According to this video, we’re happiest when we have something to look forward to each day: whether it be a vacation or a new exercise class you’re trying with a friend…
What do you look forward to today?
Tomorrow?
For me, after spending hours of what seemed like days on the internet looking for places to live (within my limited budget) by the latest job I’ve chosen, Sunday was such a day of anticipated joy.
Sunday came around and I found myself driving through the winding countryside past many parked cars by cherry farms where the city people had come for the weekend to pick the cherries. I was surprised by the crowd the day of sunlight in the cherry farms brought.
But I wasn’t headed to a cherry farm. I was headed to a mini yoga-meditation retreat at a therapeutic horse ranch! I spent the day with almost a dozen horses and at least twenty fellow yogis/ horse lovers. We watched in awe as the owner of the ranch struck her meditation bowl and it chimed to signal for the horses to join us.
They heard the chime and they came ambling and running down a hill into the arena where they basked in the attention of their adoring fans. We spent about an hour in the arena as the horses, yoga instructor and the shade of the trees competed for our attention. Then we had breakfast and gathered in a white tent sitting on cushions where we were led in Kundalini meditation with the horses making horse sounds outside of the tent. Afterwards, we were carted, walked or drove up a hill past a broken windmill and through the gates of a lovely hammock and garden. We gathered in a small studio to be immersed in an hour of a live sound bath of poetic summer solstice themed mantra, crystal singing bowls, gongs, triangles, didgeridoo, rain stick, ocean drum and so many instruments and sounds! Then, it was back down the hill for a catered luncheon with the horses.

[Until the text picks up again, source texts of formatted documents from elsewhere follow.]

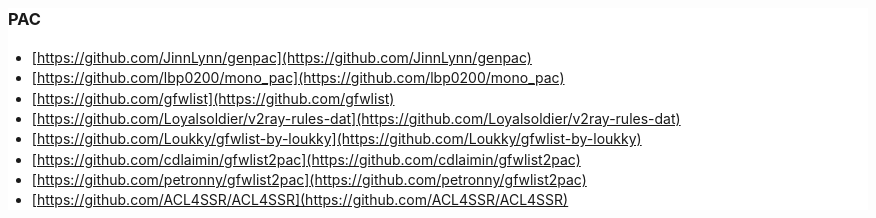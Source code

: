 
### PAC

* [https://github.com/JinnLynn/genpac](https://github.com/JinnLynn/genpac)
* [https://github.com/lbp0200/mono_pac](https://github.com/lbp0200/mono_pac)
* [https://github.com/gfwlist](https://github.com/gfwlist)
* [https://github.com/Loyalsoldier/v2ray-rules-dat](https://github.com/Loyalsoldier/v2ray-rules-dat)
* [https://github.com/Loukky/gfwlist-by-loukky](https://github.com/Loukky/gfwlist-by-loukky)
* [https://github.com/cdlaimin/gfwlist2pac](https://github.com/cdlaimin/gfwlist2pac)
* [https://github.com/petronny/gfwlist2pac](https://github.com/petronny/gfwlist2pac)
* [https://github.com/ACL4SSR/ACL4SSR](https://github.com/ACL4SSR/ACL4SSR)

For me aside from watching the birds and horses interact, and listening to the talented hosts of the event, one of the most memorable things were the stories and conversations with people. We were informed that these horses were trained therapy horses, so I took notice when the horses wandered to a mother in mourning for her only child. There were many people there in the fields of education, social work and therapy, which I found interesting. I listened raptly at the story of the birth of the last foal on the ranch. There was also the story of a group of former human traffic victims whom had camped and saw life outside a city with the horses for the first time. And the story of how the owners of the ranch had been told they would never be sold the property and then the serendipitous meeting of a stranger at a yard sale who offered them $400,000 for another property nearby so that they could offer their landlord the money to buy the ranch. There were so many friends and strangers whom I met that day out in the countryside… I returned refreshed ready for bends in my road because they remind me of that time in the countryside.